Saved entries
□ □ □ □ □

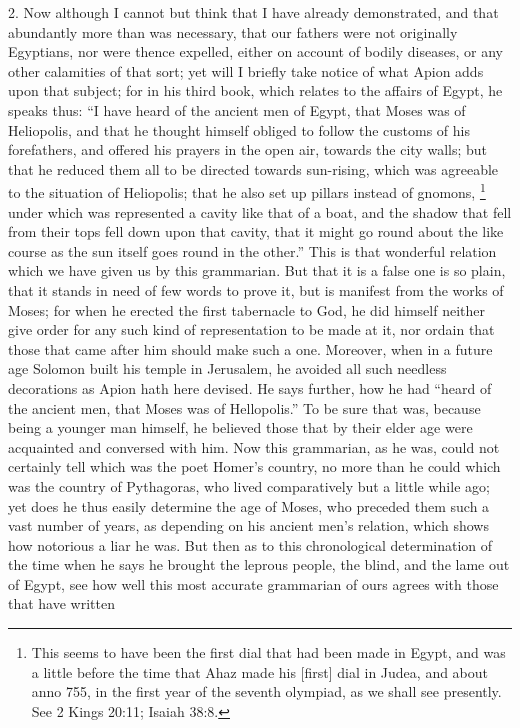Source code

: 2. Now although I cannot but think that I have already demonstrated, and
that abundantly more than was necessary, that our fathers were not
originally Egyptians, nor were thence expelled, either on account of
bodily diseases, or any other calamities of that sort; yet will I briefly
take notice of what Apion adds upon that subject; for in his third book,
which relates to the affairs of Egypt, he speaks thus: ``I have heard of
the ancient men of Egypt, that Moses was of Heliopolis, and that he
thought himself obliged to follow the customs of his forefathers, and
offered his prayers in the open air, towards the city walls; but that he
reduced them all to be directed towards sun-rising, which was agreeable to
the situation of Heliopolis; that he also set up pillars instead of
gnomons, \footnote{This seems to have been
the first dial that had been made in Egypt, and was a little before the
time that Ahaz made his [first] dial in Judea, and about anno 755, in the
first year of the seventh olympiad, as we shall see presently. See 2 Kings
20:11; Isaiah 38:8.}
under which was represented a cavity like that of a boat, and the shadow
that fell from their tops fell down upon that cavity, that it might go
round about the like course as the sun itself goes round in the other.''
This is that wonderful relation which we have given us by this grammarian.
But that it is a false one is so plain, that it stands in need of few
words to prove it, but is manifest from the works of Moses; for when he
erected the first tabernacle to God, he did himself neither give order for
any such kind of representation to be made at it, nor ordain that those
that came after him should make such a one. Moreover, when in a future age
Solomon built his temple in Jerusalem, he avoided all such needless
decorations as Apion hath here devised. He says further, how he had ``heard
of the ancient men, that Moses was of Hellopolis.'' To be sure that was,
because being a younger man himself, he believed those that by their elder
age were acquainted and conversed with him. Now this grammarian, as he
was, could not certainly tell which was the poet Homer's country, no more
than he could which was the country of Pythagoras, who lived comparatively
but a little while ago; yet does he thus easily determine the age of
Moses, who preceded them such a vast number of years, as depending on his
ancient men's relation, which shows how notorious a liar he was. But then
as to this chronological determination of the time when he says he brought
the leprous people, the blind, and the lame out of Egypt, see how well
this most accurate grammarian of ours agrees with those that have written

□ □ □ □ □

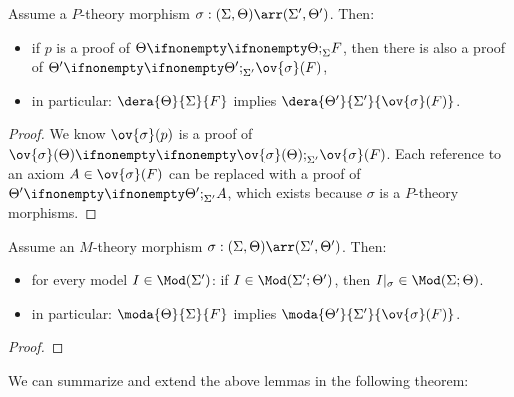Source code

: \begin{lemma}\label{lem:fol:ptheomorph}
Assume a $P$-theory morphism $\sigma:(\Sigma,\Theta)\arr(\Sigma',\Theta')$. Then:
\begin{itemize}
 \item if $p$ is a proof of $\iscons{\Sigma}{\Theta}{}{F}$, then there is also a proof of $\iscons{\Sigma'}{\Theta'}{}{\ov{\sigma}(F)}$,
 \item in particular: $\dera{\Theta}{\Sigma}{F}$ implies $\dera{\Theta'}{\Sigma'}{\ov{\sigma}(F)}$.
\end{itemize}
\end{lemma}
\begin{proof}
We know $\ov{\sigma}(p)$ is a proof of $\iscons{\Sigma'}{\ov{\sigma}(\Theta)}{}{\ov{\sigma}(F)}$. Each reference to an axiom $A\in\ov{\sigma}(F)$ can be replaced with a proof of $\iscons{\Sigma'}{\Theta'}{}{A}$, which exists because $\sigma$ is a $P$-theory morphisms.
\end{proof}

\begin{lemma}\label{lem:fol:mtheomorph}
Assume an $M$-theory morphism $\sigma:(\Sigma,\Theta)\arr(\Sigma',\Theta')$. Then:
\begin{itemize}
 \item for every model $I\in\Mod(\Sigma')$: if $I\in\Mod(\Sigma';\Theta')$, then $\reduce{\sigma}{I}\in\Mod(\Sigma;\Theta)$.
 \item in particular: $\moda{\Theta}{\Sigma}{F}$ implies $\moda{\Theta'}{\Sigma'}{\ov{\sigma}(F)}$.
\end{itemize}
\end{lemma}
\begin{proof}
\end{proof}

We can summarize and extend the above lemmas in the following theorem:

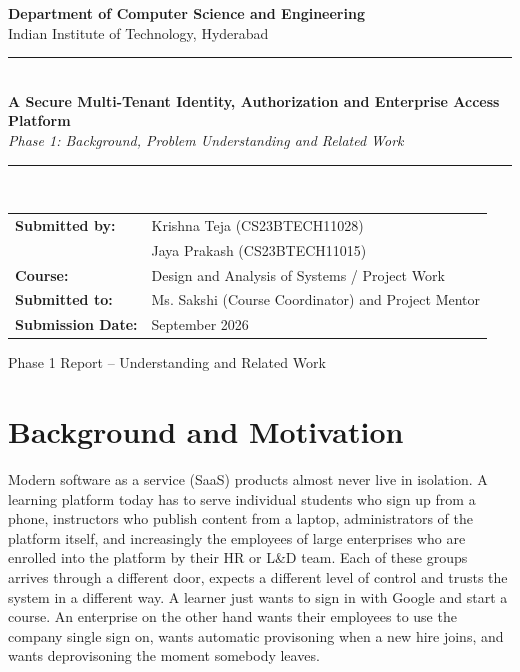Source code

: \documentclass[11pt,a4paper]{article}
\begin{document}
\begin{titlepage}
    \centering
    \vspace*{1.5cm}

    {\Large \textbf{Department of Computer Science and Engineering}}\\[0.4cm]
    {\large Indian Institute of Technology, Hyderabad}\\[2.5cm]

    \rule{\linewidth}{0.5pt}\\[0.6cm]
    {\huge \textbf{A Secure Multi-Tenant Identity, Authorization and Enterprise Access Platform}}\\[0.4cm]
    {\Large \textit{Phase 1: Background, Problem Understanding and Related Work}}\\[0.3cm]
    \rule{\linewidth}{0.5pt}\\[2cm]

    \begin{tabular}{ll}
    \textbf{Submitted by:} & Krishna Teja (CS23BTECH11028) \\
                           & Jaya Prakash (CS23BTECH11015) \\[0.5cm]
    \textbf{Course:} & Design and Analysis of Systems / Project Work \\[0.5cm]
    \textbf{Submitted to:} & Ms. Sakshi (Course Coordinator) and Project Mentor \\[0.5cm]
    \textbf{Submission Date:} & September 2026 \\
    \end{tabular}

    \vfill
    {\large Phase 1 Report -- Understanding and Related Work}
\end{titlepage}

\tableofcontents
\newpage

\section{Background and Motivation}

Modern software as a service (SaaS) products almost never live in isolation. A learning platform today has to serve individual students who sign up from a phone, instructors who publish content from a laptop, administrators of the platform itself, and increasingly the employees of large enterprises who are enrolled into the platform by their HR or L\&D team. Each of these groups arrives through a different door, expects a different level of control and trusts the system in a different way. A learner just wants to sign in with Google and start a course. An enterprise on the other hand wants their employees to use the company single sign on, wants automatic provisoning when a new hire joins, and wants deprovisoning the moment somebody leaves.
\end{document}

□ □ □ □ □

■ Assignment: Starting at the line above that holds "to have been" and ending at the line that holds "Moses, who preceded", transcribe each line exactly and include no other lines.

■ Solution to this problem:
gnomons, \footnote{This seems to have been
the first dial that had been made in Egypt, and was a little before the
time that Ahaz made his [first] dial in Judea, and about anno 755, in the
first year of the seventh olympiad, as we shall see presently. See 2 Kings
20:11; Isaiah 38:8.}
under which was represented a cavity like that of a boat, and the shadow
that fell from their tops fell down upon that cavity, that it might go
round about the like course as the sun itself goes round in the other.''
This is that wonderful relation which we have given us by this grammarian.
But that it is a false one is so plain, that it stands in need of few
words to prove it, but is manifest from the works of Moses; for when he
erected the first tabernacle to God, he did himself neither give order for
any such kind of representation to be made at it, nor ordain that those
that came after him should make such a one. Moreover, when in a future age
Solomon built his temple in Jerusalem, he avoided all such needless
decorations as Apion hath here devised. He says further, how he had ``heard
of the ancient men, that Moses was of Hellopolis.'' To be sure that was,
because being a younger man himself, he believed those that by their elder
age were acquainted and conversed with him. Now this grammarian, as he
was, could not certainly tell which was the poet Homer's country, no more
than he could which was the country of Pythagoras, who lived comparatively
but a little while ago; yet does he thus easily determine the age of
Moses, who preceded them such a vast number of years, as depending on his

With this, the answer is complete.